Hibbitts is now an eight-year veteran, the youngest in the county.
"Kids are tough," Hibbitts says. "But we'll do any kid." Just a few days ago, a woman came from East San Jose to get haircuts for her three boys.
"Kids are scared because we put the cape on and cover their arms and then buzz around their ears with the clippers," Hibbitts says. He says they relax after about three visits. "Then it can be worse because they start playing with you, leaning into the clippers, turning their heads."
One-year-old Eric Tsu's mother, Jacquelynn Tsu, gave her son a lollipop to keep him happy on his third trip to the barber. When his hair began to fall, he got upset, then the hair stuck to his lollipop and he lost his patience. It was all in a day's work for Lee Giraudo.
Photograph by Kathy De La Torre
A picture on the wall shows a boy of 18 months, sitting high in Frank Hibbitts' barber chair. Frank is straddling the chair with his left leg as he snips away at the bawling, little tyke's hair.

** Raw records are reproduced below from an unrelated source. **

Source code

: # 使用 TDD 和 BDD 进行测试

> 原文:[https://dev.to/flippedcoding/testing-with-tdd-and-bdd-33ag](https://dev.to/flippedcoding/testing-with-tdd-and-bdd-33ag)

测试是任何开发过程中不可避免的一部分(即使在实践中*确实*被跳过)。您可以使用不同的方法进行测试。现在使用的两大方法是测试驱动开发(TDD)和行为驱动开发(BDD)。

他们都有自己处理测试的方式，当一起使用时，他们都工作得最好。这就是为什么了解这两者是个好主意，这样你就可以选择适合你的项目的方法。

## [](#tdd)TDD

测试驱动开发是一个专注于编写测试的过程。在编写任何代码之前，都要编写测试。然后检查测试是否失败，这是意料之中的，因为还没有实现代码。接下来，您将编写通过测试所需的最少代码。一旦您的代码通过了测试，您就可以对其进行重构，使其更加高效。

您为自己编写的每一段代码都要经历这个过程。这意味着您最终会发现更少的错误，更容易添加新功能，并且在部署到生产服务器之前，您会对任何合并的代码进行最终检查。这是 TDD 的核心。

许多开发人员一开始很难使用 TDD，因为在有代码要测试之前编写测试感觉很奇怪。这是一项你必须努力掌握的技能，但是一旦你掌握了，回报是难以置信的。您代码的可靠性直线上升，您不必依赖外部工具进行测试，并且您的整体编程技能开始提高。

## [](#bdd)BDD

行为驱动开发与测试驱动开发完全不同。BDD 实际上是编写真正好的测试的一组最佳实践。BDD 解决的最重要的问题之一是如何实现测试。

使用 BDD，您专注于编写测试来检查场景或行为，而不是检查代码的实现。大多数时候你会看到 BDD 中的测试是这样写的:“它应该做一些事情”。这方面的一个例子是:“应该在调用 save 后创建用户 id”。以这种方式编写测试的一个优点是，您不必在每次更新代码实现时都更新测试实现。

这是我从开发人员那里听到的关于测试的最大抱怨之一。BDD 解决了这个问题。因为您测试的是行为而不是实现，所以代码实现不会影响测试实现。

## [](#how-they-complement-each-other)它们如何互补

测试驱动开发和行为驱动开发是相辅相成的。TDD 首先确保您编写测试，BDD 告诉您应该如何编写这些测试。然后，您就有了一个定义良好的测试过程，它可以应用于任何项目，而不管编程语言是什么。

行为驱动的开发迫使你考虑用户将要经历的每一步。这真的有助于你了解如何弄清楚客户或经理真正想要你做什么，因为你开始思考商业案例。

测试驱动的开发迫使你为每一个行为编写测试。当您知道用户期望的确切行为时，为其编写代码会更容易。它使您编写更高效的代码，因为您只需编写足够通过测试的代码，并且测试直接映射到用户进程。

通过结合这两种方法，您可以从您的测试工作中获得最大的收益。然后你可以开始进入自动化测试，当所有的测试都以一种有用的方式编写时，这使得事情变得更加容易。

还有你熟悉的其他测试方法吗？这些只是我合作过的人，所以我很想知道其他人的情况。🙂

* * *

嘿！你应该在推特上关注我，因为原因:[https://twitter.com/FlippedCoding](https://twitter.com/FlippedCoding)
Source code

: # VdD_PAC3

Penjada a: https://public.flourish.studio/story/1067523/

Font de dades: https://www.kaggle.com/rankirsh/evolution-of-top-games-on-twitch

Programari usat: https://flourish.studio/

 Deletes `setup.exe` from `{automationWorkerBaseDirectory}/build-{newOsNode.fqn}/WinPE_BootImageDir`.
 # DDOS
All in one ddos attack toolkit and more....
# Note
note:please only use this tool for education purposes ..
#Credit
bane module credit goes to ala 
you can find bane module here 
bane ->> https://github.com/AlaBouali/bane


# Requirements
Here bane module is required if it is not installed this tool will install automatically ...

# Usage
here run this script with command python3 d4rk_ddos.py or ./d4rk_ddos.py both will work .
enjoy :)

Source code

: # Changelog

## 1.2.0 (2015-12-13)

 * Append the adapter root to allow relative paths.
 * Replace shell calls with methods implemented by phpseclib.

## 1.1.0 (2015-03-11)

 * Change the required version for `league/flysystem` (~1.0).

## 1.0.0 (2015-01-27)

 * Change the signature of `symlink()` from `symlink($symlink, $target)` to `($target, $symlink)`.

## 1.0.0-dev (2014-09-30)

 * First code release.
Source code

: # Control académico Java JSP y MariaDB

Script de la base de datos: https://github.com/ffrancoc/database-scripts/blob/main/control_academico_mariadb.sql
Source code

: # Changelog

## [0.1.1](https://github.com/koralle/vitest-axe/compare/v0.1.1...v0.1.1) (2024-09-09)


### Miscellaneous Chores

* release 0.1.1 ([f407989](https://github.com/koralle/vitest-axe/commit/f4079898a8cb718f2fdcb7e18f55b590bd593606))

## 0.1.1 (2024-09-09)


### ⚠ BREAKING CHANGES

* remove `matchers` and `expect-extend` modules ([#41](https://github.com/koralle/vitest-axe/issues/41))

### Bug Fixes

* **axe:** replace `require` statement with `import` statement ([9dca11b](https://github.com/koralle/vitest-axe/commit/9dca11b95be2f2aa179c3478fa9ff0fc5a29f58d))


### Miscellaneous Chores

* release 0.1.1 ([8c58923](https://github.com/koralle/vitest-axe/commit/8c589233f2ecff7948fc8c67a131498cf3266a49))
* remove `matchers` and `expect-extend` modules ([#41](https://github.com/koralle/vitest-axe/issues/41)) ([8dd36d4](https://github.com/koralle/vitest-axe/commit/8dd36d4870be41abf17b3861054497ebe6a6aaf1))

Giraudo jumps up and stands in his chair to show how he had to position himself to cut a boy's hair while his tall father held the boy on his shoulder. Ferla says he has gotten down on his knees to cut the hair of a sick young man who couldn't hold up his head.
It all started in 1961 when Sal Ferla and Lee Giraudo opened up their shop at King's Court at Blossom Hill and Los Gatos Boulevard. "Everyone said we were nuts," Ferla says. "Nobody will come all the way out there," people told them. "We knew it would work because we had so many old friends from LGHS and knew many people out here."
After opening the shop, Lee and his wife made their home just down the road in Saratoga in 1962, where their children attended Saratoga schools and from where a number of customers came.
Ferla and Giraudo have roots in this area that go way back.
"I went to grammar school at Old Town," Ferla says, referring to Old Town's earlier life as University Avenue School. "Lee's father came to Los Gatos in 1914 and panned gold up at the town of Alma," Ferla says. "His dad actually found a nugget."
It seems the King's Court Barber Shop is a nugget of Los Gatos gold. The kind of place Los Gatans love. The kind of place for which we all yearn, where one can pause awhile and chew on old times. Where before heading off to college, a young man can get a haircut from some guy who's known him since he was a toddler. And for only $13.75. Seniors $10.75.